Namun, Ngabalin meminta perbedaan metode Presiden dalam menjaring menteri di periode pertama dan kedua ini tidak dipersoalkan.
"Ya itulah kewenangan Presiden. Enggak usah baper lagi dalam urusan yang begitu, enggak usah gede rasa, enggak usah GR lah," kata politisi Partai Golkar ini.(*)
Harapan KPK
Wakil Ketua KPK Laode M Syarif angkat suara terkait pihaknya tidak diikutsertakan dalam pemilihan menteri dalam kabinet pemerintahan Presiden Joko Widodo periode 2019-2024.

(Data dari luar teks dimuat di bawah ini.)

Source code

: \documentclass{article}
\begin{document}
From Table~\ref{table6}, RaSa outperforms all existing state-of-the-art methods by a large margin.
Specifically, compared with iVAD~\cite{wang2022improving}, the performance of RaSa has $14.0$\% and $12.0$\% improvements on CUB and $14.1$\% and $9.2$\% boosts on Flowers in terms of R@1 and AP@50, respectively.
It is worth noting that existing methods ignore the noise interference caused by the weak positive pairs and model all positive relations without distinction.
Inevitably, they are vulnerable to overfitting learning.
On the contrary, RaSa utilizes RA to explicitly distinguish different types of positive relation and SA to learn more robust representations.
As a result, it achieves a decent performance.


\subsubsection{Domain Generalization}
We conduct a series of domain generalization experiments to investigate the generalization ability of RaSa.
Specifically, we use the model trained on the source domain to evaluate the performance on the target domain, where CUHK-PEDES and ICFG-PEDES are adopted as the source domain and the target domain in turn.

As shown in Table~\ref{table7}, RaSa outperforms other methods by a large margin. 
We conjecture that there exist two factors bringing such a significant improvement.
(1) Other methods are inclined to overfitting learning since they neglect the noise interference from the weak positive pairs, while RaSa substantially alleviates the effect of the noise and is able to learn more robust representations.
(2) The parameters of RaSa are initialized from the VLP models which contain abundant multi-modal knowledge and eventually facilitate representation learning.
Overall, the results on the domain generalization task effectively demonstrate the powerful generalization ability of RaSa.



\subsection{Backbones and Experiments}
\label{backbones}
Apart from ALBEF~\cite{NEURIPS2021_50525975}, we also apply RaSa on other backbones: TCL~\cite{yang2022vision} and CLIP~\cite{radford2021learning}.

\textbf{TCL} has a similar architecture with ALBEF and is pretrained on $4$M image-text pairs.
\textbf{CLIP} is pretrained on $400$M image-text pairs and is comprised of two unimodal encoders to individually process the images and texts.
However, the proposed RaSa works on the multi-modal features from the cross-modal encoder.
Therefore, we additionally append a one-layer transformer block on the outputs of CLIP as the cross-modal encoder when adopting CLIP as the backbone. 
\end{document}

Laode menyebut pemilihan nama menteri merupakan hak prerogatif presiden. Oleh karena itu, KPK tak memaksa agar dilibatkan dalam proses pemilihan nama menteri.
Dia pun meyakini bahwa Jokowi dapat memilih nama yang benar-benar cakap dan beintegritas untuk duduk di kursi menteri.

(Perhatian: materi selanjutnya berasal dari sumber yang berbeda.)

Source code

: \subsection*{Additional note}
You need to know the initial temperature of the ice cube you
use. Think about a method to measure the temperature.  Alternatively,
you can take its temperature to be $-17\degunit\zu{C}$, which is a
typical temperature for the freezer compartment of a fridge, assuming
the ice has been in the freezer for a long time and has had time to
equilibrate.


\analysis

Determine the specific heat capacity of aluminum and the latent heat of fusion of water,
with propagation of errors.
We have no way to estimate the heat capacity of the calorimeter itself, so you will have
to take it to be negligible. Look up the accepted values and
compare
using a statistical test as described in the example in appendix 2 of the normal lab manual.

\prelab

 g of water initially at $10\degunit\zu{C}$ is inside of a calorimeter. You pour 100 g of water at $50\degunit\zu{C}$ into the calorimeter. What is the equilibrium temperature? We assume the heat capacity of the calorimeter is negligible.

"Itu hak prerogatif Presiden. Kita berharap bahwa beliau cukup paham untuk mengetahui mana calon menteri yang mempunyai rekam jejak yang baik atau tidak," kata Laode di Gedung KPK, Jakarta, Senin (14/10/2019).
Hanya saja, Laode berharap nama-nama yang dipilih Jokowi untuk di kursi kabinet nanti merupakan sosok yang berintegritas.
"Kita tidak diikutkan tetapi kita berharap bahwa yang ditunjuk oleh presiden adalah orang-orang yang mempunyai track record yang bagus, dari segi integritas tidak tercela," ujarnya.
Diberitakan sebelumnya, Presiden Jokowi mengaku susunan kabinet jilid II saat ini sudah rampung. Susunan kabinet akan diumumkan segera setelah ia dan Ma'ruf Amin dilantik sebagai Presiden dan Wakil Presiden 2019-2024.
Kendati kabinet sudah selesai disusun, menurut Jokowi, tidak tertutup kemungkinan akan ada beberapa perubahan sampai hari pengumuman nanti.
"Mungkin ada beberapa pertimbangan masih bisa," kata Jokowi.
Proses penyusunan kali ini agak berbeda dengan penyusunan kabinet periode sebelumnya. Pada periode 2014-2019, KPK dilibatkan dalam penyusunan kabinet dengan menelusuri rekam jejak nama-nama calon menteri.